## Task goal:
Only the lines below from the one containing "Docker images should" through the one containing "- Vehicle Search" belong in the answer, repeated exactly and without pictures.

## Exercise inputs:
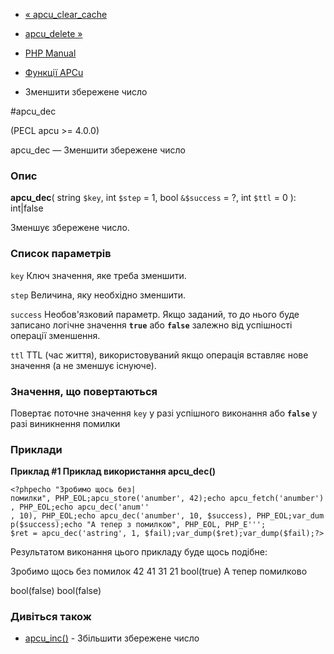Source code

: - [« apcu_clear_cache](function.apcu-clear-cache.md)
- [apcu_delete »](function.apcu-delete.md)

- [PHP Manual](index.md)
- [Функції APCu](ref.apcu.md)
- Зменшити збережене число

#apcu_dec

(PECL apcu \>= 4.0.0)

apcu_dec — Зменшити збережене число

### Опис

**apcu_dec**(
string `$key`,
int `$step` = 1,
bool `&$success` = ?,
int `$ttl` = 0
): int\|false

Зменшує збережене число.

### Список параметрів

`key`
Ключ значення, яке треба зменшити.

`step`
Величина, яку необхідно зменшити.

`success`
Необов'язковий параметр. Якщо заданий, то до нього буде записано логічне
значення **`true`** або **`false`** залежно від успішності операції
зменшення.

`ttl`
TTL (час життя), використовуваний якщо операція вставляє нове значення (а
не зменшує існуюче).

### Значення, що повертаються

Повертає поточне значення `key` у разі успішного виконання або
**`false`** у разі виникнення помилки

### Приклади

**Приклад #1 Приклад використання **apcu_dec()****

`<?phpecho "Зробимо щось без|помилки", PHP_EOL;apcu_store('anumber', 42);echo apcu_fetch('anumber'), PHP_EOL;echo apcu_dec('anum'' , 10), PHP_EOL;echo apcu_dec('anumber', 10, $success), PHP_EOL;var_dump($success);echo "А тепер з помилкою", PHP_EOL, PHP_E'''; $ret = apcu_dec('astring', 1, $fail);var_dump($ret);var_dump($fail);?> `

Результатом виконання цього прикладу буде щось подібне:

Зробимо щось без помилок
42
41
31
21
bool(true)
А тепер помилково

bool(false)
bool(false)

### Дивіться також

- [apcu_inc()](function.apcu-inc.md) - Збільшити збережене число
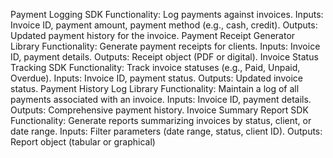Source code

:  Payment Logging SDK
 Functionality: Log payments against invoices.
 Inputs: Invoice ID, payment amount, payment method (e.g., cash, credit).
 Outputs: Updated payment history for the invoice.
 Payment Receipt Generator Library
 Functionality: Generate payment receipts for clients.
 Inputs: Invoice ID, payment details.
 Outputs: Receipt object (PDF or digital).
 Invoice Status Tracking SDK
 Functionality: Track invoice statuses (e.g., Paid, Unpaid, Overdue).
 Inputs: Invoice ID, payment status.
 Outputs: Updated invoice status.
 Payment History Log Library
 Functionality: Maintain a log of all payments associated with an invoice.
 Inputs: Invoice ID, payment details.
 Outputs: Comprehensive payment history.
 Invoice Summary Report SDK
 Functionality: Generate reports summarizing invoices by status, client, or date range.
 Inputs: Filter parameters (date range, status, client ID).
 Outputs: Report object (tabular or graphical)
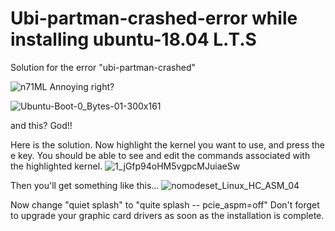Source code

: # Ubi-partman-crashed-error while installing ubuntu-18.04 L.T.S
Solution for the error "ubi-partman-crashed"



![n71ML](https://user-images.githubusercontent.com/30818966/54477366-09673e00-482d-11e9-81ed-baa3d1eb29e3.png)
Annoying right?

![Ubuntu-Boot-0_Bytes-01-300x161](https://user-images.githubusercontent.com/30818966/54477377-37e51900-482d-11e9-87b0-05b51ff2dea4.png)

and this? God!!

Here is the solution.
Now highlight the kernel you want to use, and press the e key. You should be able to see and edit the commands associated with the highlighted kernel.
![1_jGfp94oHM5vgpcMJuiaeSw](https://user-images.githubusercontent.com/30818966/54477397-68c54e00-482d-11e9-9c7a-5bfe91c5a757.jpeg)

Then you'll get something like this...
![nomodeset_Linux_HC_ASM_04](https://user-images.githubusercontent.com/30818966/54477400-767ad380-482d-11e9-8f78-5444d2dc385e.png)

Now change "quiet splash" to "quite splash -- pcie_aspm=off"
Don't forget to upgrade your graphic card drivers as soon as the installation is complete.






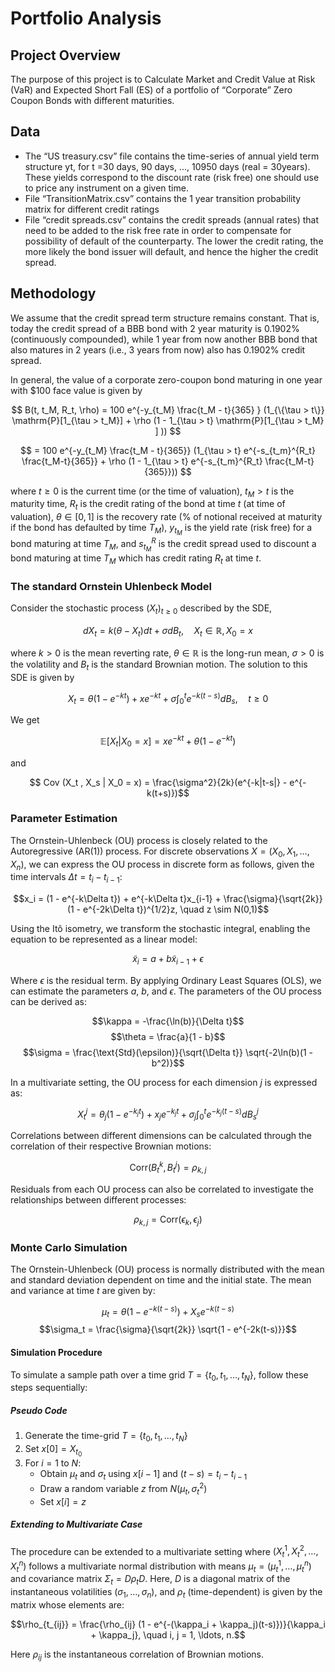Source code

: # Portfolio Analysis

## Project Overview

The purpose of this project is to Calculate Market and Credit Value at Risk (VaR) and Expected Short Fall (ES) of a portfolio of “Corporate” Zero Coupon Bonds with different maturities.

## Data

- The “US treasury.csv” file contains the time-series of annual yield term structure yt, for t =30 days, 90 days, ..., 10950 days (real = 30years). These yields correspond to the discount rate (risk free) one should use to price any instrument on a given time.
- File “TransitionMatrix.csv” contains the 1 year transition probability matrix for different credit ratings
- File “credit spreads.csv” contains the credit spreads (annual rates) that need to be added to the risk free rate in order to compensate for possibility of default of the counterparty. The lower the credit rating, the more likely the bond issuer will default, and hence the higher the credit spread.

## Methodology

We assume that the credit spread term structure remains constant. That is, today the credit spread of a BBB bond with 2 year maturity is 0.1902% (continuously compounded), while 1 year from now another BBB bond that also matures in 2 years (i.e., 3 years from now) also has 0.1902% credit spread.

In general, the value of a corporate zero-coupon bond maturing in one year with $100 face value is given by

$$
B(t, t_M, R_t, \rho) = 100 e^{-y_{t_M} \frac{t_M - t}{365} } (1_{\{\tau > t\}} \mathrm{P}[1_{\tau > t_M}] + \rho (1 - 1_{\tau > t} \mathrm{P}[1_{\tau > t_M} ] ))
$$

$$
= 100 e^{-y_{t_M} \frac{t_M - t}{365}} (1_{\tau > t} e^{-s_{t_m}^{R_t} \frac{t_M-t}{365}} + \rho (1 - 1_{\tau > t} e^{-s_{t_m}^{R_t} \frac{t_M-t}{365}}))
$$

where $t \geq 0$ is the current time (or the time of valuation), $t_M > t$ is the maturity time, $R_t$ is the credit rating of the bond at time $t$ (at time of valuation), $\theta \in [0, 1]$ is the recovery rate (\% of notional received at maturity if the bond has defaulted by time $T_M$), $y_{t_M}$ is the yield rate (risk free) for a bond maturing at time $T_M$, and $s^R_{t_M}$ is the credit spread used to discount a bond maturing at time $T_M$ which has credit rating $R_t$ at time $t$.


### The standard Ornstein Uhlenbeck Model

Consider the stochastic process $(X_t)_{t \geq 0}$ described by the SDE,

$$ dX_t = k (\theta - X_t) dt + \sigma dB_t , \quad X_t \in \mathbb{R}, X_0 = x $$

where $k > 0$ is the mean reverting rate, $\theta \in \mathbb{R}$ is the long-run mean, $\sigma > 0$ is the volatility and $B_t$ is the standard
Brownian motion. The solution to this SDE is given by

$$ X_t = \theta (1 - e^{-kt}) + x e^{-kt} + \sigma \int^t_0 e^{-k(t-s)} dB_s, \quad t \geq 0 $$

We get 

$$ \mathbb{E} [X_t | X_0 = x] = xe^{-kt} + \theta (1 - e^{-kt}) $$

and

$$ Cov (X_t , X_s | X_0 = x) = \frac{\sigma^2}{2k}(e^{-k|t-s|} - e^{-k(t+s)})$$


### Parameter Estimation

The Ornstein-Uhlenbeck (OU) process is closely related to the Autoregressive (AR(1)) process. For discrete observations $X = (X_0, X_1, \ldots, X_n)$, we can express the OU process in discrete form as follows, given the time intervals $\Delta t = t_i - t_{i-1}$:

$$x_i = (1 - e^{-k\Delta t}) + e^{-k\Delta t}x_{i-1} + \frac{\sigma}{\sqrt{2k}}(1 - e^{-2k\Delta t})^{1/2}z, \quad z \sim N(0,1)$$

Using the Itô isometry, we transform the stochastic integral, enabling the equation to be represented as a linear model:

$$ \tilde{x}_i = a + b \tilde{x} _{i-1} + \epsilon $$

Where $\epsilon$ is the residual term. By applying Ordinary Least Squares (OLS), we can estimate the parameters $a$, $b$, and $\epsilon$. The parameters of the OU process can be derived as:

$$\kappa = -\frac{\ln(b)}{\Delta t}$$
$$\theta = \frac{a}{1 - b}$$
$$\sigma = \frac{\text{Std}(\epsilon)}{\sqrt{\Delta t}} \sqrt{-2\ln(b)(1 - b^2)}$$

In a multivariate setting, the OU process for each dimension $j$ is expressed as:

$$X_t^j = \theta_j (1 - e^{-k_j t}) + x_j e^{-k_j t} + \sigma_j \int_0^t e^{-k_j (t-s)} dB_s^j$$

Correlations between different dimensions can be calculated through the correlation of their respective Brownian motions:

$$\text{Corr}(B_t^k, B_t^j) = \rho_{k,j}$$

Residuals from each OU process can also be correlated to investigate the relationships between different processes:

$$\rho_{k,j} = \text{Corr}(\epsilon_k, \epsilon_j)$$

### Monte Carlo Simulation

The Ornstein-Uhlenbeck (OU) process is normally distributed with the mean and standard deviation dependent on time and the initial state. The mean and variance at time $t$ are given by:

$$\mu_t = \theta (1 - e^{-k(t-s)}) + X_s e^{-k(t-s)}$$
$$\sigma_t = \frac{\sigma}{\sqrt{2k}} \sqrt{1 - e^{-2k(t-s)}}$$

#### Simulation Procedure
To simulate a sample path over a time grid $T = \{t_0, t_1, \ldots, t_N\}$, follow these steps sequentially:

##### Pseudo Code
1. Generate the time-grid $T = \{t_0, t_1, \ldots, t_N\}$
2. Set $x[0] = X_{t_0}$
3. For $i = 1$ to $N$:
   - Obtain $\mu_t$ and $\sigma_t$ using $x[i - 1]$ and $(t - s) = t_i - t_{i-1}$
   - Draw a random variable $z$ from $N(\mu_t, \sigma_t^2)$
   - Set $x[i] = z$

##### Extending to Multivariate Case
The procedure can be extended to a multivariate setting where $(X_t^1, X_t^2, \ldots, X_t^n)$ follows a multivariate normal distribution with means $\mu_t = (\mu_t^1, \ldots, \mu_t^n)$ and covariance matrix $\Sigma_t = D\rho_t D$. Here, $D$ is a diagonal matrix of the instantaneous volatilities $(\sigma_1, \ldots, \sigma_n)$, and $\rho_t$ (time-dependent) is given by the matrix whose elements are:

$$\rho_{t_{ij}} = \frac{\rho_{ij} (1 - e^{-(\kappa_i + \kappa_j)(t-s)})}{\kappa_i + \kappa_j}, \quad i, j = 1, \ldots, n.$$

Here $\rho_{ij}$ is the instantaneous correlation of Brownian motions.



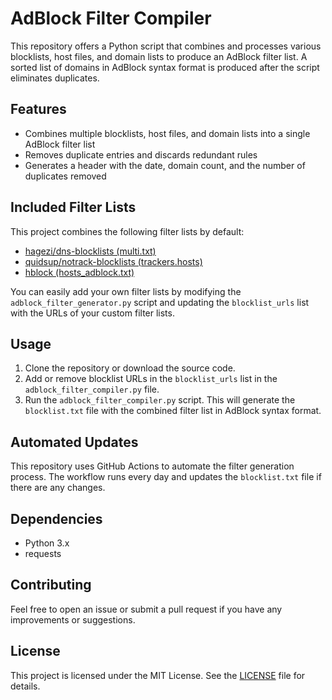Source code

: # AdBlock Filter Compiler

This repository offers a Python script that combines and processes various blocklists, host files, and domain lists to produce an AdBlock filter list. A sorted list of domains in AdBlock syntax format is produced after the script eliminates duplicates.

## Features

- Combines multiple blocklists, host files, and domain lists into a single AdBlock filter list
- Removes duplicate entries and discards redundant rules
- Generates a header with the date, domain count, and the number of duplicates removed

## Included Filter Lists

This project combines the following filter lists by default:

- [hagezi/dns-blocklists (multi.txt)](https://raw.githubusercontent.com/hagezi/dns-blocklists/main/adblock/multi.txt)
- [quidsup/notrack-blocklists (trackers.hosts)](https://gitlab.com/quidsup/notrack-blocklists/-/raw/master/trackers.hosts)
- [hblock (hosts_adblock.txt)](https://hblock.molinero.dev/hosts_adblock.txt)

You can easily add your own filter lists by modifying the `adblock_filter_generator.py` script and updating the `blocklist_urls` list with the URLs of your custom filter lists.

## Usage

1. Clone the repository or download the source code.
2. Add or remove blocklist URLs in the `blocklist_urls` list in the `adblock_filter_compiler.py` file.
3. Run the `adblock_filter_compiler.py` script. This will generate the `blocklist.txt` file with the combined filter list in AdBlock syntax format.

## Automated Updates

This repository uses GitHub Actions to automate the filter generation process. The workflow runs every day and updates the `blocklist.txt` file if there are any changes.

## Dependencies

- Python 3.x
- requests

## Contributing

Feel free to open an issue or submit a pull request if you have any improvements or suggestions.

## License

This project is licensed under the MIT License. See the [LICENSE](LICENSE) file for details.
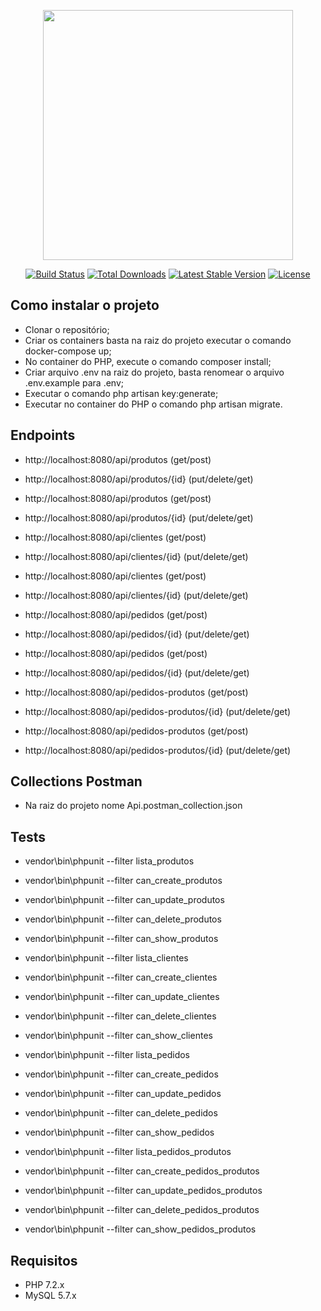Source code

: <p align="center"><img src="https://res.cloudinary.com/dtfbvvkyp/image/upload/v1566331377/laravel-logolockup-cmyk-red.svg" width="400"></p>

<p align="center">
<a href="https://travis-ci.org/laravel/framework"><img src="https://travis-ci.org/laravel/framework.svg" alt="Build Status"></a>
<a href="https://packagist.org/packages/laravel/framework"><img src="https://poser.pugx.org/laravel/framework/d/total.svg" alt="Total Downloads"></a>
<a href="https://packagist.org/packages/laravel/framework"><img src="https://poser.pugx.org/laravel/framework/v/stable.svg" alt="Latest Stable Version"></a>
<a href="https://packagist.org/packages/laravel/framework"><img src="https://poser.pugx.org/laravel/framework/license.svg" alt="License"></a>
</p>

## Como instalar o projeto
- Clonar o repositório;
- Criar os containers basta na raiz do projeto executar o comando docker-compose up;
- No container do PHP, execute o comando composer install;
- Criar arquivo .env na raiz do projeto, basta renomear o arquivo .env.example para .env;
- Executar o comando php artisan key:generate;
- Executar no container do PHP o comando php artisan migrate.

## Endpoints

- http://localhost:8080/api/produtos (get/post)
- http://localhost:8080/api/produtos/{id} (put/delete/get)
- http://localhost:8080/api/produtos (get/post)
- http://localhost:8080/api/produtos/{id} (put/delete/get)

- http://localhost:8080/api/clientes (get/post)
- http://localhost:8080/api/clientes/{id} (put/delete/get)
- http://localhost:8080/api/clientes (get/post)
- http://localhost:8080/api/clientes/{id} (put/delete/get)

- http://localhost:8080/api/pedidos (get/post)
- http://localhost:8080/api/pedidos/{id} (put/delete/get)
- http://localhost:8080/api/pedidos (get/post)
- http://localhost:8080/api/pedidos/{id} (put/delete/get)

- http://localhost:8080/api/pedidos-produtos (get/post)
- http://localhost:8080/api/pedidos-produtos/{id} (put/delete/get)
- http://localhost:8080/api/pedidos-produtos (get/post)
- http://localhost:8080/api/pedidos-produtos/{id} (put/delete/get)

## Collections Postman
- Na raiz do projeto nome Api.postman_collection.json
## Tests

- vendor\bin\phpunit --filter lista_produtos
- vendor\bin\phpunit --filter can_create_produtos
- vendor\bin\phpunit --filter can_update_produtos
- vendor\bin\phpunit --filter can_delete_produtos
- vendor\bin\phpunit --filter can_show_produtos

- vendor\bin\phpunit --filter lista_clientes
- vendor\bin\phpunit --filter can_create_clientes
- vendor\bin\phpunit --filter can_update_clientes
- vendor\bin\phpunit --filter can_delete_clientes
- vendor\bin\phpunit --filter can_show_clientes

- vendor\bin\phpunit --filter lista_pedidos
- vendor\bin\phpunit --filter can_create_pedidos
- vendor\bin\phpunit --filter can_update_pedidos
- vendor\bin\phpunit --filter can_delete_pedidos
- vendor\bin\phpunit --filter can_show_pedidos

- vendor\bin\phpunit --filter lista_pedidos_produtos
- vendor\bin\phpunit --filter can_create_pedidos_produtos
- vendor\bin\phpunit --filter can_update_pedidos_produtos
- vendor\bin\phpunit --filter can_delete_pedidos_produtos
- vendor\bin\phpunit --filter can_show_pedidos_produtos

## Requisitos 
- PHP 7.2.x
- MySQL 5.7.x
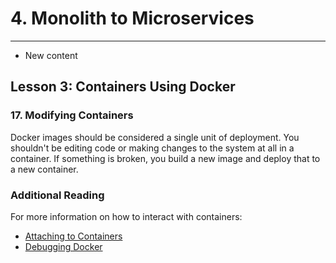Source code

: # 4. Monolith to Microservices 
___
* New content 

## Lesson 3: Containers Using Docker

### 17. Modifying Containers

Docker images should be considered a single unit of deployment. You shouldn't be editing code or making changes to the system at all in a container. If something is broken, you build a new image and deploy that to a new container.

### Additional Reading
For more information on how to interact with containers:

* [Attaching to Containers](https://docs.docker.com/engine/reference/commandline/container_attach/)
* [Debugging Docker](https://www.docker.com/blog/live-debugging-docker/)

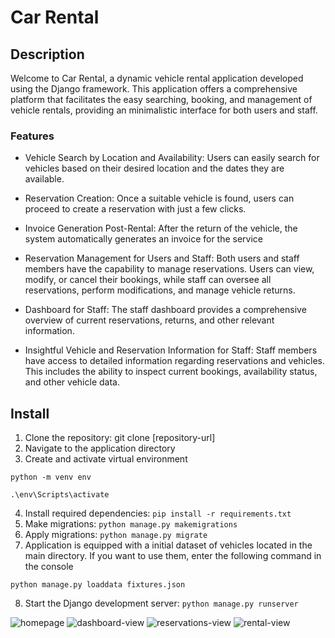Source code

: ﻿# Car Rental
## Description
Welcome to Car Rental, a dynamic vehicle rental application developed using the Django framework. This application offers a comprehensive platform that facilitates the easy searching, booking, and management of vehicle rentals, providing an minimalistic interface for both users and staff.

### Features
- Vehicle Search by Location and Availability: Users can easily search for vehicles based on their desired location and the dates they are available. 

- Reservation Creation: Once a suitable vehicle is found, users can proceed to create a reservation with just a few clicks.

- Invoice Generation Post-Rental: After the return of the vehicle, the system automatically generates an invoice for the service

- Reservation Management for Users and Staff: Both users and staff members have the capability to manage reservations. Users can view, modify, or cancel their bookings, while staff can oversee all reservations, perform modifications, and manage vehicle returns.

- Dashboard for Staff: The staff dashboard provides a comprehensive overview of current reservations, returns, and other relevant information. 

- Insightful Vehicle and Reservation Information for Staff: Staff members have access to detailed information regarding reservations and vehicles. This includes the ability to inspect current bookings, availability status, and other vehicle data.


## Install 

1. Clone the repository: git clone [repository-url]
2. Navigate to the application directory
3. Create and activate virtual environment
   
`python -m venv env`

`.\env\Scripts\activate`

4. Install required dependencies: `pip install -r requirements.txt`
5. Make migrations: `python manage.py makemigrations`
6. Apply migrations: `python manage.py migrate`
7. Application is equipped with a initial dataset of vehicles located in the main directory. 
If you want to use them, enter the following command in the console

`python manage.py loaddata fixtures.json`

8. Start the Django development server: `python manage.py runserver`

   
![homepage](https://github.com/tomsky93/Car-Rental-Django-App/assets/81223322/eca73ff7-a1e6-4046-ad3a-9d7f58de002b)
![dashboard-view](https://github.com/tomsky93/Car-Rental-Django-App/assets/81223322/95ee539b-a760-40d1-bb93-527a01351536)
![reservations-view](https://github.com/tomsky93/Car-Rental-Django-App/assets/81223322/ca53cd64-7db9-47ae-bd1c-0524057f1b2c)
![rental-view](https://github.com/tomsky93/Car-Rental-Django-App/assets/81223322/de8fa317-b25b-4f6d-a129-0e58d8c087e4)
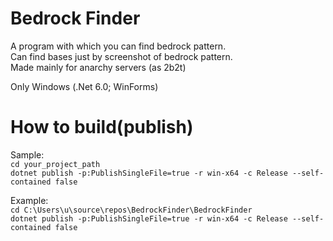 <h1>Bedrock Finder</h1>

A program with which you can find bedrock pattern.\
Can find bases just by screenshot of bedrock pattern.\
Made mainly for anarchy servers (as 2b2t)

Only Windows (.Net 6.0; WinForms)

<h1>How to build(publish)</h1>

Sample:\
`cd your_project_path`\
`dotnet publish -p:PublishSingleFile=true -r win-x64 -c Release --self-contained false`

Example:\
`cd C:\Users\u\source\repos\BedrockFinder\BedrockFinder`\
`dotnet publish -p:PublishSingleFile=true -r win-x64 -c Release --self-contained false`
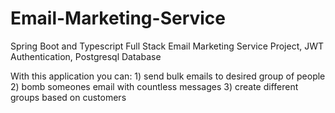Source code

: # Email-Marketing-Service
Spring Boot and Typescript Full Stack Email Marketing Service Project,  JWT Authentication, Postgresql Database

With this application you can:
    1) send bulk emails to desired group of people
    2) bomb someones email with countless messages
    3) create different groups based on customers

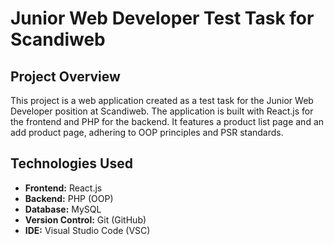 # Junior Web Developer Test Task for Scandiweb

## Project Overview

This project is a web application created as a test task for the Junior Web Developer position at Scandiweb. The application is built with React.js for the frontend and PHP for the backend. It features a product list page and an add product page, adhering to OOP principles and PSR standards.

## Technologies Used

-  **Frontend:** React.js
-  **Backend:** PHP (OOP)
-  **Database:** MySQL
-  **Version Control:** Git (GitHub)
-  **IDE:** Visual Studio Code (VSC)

## Task result:
Docker images should be considered a single unit of deployment. You shouldn't be editing code or making changes to the system at all in a container. If something is broken, you build a new image and deploy that to a new container.

### Additional Reading
For more information on how to interact with containers:

* [Attaching to Containers](https://docs.docker.com/engine/reference/commandline/container_attach/)
* [Debugging Docker](https://www.docker.com/blog/live-debugging-docker/)

Source code

: ﻿# Car Rental
## Description
Welcome to Car Rental, a dynamic vehicle rental application developed using the Django framework. This application offers a comprehensive platform that facilitates the easy searching, booking, and management of vehicle rentals, providing an minimalistic interface for both users and staff.

### Features
- Vehicle Search by Location and Availability: Users can easily search for vehicles based on their desired location and the dates they are available. 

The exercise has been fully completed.